■ Directions
Here the answer must be the exact run of lines from the line holding "For any $P \in" to the end of the material below, and nothing else.

■ Source data
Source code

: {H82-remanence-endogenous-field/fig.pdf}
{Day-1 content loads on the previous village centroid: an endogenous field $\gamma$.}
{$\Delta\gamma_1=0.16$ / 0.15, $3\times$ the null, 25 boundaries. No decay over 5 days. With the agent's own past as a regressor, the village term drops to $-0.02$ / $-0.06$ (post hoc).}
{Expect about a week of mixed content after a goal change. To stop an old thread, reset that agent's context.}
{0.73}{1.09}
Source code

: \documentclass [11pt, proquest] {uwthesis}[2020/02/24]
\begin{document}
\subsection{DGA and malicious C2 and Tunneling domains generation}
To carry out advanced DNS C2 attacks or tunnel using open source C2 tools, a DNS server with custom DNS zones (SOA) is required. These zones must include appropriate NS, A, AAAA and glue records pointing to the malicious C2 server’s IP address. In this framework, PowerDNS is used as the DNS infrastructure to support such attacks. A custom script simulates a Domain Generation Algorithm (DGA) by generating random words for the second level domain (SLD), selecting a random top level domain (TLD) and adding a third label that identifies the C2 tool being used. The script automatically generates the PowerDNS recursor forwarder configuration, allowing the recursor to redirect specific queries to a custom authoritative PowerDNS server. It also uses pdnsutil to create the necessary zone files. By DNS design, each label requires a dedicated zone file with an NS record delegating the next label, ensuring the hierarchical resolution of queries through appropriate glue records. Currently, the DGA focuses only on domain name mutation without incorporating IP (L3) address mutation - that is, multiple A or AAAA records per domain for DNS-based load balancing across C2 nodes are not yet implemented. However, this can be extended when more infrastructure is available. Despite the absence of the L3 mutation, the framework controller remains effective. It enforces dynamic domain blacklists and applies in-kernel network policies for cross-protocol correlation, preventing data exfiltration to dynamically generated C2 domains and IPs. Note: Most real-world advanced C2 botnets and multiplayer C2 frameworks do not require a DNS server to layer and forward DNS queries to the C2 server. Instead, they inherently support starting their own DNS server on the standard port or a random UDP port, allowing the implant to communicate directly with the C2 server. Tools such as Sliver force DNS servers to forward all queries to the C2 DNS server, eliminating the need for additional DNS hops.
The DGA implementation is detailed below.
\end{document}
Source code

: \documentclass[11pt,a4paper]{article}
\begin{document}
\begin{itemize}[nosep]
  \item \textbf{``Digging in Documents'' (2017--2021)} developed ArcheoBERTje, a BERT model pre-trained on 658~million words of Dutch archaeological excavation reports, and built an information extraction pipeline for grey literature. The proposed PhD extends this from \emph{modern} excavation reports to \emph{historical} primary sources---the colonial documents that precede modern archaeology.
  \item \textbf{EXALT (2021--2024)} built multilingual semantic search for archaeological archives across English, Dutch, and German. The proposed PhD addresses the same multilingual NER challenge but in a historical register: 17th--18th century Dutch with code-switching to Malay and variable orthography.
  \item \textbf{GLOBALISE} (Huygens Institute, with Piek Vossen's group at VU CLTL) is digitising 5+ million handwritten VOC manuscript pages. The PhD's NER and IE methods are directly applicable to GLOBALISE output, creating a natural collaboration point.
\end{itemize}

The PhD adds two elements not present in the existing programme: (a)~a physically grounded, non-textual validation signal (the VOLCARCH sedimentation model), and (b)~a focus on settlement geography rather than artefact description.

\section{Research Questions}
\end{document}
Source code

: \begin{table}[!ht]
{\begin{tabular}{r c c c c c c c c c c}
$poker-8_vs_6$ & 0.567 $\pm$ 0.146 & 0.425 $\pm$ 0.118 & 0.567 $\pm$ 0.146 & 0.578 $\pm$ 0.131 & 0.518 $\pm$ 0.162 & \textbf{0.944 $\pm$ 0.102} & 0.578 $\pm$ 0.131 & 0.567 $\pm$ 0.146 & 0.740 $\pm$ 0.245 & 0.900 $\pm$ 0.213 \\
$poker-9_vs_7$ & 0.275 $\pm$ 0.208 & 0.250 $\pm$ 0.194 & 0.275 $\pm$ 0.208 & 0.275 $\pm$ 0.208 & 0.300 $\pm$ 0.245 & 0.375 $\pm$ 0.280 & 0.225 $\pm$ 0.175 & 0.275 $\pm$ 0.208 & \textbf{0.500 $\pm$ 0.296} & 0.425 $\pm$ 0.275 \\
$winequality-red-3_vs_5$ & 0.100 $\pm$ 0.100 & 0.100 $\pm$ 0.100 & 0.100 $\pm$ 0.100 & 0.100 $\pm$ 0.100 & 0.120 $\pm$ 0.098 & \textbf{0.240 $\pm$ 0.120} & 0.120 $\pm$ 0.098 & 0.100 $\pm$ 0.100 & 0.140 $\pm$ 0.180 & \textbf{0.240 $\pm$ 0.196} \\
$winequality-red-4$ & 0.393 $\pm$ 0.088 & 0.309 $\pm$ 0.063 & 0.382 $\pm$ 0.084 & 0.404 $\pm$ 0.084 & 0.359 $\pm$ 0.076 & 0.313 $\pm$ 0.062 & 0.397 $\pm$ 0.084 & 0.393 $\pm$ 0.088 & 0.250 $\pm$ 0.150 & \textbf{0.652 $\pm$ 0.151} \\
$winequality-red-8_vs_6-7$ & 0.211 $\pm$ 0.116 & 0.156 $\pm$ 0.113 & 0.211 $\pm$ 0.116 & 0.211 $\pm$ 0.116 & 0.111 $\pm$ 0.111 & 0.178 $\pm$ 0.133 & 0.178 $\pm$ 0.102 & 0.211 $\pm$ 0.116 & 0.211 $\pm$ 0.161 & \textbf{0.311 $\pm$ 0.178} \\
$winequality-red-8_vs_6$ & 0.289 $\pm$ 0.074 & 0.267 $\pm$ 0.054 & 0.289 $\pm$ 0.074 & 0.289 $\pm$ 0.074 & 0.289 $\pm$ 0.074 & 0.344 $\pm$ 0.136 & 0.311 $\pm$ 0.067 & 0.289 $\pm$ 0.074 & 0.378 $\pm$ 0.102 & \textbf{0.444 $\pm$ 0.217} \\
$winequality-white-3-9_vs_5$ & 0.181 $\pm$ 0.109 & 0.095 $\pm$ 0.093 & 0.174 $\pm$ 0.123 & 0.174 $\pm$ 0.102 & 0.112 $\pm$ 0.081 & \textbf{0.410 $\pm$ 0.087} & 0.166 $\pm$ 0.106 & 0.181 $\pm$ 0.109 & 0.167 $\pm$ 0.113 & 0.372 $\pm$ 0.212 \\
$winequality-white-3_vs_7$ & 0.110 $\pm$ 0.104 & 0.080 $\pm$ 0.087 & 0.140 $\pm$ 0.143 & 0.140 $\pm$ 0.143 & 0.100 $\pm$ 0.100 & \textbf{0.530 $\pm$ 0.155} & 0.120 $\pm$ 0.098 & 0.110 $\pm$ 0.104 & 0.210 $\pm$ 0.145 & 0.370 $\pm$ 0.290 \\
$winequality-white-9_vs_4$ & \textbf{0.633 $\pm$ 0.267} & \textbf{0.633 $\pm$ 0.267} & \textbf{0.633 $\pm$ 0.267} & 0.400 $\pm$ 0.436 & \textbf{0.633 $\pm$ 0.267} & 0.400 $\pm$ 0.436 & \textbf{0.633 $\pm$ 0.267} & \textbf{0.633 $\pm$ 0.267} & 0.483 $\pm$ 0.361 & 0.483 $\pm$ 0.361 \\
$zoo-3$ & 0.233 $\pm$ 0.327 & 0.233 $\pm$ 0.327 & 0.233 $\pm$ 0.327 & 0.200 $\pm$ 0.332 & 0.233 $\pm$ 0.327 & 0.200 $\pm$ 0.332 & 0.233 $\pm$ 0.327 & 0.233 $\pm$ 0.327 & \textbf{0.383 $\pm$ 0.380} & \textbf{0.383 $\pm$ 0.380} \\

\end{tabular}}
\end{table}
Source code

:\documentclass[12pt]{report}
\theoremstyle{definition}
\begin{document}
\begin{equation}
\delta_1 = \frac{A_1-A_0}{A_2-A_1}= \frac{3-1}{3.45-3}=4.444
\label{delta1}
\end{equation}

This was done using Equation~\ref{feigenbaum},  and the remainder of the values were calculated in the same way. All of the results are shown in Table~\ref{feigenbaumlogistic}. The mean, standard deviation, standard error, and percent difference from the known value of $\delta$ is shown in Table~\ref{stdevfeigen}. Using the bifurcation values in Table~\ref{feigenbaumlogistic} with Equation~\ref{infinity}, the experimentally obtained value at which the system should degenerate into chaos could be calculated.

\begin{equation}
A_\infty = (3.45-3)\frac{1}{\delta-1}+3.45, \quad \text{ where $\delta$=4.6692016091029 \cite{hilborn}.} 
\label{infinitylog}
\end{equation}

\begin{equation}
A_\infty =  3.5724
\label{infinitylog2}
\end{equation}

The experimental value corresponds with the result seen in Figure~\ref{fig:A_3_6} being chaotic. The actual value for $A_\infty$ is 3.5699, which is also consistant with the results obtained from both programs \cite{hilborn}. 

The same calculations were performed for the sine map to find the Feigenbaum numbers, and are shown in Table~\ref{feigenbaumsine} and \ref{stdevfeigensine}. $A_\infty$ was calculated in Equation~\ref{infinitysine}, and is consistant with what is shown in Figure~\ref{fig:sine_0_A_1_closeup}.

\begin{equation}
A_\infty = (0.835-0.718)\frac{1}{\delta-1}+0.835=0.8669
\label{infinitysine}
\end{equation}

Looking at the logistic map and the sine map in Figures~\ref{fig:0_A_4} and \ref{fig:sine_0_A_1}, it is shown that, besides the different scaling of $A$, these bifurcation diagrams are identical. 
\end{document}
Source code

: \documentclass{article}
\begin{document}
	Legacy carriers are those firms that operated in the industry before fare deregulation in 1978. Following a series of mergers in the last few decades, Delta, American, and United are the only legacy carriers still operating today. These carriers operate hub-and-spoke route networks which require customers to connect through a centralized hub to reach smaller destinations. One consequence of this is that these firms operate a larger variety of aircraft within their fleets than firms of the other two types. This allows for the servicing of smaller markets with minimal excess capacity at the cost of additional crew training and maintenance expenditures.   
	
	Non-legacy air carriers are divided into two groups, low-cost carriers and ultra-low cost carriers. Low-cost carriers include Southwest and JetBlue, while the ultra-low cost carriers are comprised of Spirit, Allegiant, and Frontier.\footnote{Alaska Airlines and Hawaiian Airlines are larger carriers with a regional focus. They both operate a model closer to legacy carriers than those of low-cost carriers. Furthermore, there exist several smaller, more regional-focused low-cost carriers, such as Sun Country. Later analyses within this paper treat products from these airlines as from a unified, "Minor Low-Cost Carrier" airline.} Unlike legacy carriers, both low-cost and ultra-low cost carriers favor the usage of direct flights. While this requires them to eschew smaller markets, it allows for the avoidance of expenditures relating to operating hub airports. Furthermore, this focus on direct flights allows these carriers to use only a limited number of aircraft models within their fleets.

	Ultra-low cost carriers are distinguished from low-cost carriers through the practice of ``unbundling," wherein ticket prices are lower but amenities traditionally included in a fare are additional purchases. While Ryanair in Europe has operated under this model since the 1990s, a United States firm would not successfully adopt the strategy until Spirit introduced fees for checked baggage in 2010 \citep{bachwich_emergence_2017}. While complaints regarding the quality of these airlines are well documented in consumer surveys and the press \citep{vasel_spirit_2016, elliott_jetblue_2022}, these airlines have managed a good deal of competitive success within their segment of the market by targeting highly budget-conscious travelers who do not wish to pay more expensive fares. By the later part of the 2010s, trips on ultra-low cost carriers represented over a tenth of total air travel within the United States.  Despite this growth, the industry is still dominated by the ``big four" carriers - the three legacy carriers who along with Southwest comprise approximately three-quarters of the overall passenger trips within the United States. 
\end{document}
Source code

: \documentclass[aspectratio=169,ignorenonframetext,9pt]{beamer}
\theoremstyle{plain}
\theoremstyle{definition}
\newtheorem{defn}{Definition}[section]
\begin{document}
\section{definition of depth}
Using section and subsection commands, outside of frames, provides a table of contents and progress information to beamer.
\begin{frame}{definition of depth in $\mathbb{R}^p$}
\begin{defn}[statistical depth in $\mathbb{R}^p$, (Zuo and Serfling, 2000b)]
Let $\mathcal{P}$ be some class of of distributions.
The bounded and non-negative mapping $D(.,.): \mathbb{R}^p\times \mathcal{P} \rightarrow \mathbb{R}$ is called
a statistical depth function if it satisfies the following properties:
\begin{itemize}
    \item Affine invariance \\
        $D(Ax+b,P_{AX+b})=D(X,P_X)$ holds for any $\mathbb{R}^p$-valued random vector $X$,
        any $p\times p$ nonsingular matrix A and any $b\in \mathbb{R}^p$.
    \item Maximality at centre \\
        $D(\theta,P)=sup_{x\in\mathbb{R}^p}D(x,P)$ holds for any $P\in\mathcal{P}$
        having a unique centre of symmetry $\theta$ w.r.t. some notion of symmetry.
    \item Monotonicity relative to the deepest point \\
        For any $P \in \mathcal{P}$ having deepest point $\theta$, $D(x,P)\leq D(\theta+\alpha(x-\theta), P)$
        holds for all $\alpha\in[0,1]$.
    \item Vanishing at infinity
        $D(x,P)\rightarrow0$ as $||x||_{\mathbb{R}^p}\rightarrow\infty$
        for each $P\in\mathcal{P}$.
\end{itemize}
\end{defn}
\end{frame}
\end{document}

■ Expected answer
        For any $P \in \mathcal{P}$ having deepest point $\theta$, $D(x,P)\leq D(\theta+\alpha(x-\theta), P)$
        holds for all $\alpha\in[0,1]$.
    \item Vanishing at infinity
        $D(x,P)\rightarrow0$ as $||x||_{\mathbb{R}^p}\rightarrow\infty$
        for each $P\in\mathcal{P}$.
\end{itemize}
\end{defn}
\end{frame}
\end{document}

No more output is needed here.